FILM ARCHIVES

‘Pride & Prejudice’

by

This handsome rendition of Jane Austen’s beloved marriage comedy is a somewhat quixotic undertaking given the hugely successful BBC production of only 10 years ago, which had the perks of a five-hour run time and Colin Firth in a soaking wet shirt. Hangdog Matthew Mac-Fadyen has little chance of supplanting Firth’s big dripper in Bridget Jones’s affections, but Keira Knightley exudes warmth and confidence as heroine Lizzy Bennet, a sharp, ironical girl marooned in late-18th-century England. The camera pans lovingly through the Bennets’ scuffed and sunken home–where vegetation is amiably taking over the brickwork and livestock chatter at the margins–and dollies nimbly through crowds at the centerpiece ball scene, where conversations overlap, figures major and minor wander in and out of the picture, and the viewer’s eye is free to roam where it pleases.
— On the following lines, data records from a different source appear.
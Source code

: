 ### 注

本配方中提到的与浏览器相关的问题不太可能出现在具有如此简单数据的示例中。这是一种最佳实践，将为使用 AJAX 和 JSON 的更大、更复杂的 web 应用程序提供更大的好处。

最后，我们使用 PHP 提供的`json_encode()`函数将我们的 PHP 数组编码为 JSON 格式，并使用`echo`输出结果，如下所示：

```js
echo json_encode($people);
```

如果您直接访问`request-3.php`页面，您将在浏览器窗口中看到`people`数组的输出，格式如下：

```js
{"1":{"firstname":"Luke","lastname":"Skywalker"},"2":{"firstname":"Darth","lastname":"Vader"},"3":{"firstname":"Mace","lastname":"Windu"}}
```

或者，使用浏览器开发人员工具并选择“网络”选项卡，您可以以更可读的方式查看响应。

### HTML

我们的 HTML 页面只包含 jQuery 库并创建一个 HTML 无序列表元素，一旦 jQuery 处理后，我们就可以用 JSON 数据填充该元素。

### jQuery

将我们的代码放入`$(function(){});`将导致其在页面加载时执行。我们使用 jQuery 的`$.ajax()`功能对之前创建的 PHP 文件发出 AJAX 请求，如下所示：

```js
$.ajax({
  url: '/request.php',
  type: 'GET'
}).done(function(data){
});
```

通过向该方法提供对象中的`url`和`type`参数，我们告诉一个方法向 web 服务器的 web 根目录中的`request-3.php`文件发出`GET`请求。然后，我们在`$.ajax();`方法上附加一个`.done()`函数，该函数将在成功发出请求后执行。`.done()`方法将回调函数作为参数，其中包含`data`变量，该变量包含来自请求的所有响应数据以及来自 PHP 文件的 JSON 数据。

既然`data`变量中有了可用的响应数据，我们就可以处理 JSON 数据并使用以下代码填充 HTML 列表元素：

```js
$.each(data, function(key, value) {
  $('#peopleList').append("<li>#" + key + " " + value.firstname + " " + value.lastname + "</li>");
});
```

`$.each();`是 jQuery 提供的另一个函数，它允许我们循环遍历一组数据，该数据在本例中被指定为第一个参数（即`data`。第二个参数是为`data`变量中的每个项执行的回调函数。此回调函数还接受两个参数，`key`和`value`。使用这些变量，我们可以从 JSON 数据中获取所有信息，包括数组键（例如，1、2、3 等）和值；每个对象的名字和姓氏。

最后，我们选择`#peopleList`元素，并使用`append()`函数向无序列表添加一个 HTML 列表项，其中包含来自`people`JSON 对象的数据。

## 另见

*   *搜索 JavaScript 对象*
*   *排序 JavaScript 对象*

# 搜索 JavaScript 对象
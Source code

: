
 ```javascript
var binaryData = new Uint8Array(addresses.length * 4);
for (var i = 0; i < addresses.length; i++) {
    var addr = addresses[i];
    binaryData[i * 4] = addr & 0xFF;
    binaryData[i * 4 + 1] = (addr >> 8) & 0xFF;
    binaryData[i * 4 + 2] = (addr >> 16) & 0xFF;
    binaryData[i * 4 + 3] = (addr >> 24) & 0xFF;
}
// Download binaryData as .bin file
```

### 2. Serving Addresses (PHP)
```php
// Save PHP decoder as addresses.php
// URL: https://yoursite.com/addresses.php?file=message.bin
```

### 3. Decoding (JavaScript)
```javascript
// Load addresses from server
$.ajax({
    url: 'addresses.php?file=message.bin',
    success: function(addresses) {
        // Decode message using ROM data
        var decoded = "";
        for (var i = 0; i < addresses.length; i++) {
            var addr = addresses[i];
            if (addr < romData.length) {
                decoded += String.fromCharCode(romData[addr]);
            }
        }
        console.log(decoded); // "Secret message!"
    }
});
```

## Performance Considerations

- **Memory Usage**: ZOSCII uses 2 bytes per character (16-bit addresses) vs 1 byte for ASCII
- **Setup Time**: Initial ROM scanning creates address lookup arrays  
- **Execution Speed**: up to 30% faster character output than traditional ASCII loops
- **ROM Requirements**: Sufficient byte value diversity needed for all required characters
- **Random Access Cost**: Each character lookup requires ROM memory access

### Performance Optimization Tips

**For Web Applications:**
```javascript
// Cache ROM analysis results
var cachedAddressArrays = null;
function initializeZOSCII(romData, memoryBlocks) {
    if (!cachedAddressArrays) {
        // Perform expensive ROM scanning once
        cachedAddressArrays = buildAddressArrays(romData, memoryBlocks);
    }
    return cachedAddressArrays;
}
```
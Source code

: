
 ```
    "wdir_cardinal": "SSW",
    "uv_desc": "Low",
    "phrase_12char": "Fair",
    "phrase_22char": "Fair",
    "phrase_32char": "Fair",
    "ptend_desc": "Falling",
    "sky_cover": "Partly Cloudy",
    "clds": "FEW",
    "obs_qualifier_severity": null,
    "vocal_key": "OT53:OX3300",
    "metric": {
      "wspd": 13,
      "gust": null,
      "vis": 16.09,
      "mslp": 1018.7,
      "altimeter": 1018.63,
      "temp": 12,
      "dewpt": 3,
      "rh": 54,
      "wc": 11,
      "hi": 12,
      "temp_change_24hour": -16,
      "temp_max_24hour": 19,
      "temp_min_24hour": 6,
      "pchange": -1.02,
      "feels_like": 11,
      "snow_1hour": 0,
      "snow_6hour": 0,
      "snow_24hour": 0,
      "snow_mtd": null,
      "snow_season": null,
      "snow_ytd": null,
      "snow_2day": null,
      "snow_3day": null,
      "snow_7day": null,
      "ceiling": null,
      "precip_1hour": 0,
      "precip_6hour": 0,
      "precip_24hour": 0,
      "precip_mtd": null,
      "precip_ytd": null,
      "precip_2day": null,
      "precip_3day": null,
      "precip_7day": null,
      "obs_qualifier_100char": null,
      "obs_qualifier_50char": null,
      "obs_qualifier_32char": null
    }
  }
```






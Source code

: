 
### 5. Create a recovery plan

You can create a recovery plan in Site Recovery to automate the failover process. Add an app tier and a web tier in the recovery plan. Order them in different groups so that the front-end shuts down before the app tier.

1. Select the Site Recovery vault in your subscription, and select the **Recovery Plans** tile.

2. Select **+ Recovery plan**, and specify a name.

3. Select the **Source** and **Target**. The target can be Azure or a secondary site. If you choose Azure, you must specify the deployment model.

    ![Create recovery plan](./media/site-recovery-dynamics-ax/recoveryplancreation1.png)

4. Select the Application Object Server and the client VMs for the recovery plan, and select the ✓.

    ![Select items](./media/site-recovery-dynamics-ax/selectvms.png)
Director Joe Wright also coordinates a delightfully cohesive acting ensemble: Knightley’s final scene with Donald Sutherland (as the Bennet patriarch) coaxes ungrudging tears, Jena Malone sustains a giddy sugar rush as the twittering-birdie sister Lydia, and Tom Hollander’s perfectly cringeworthy turn as the repellent Mr. Collins borders on the selfless.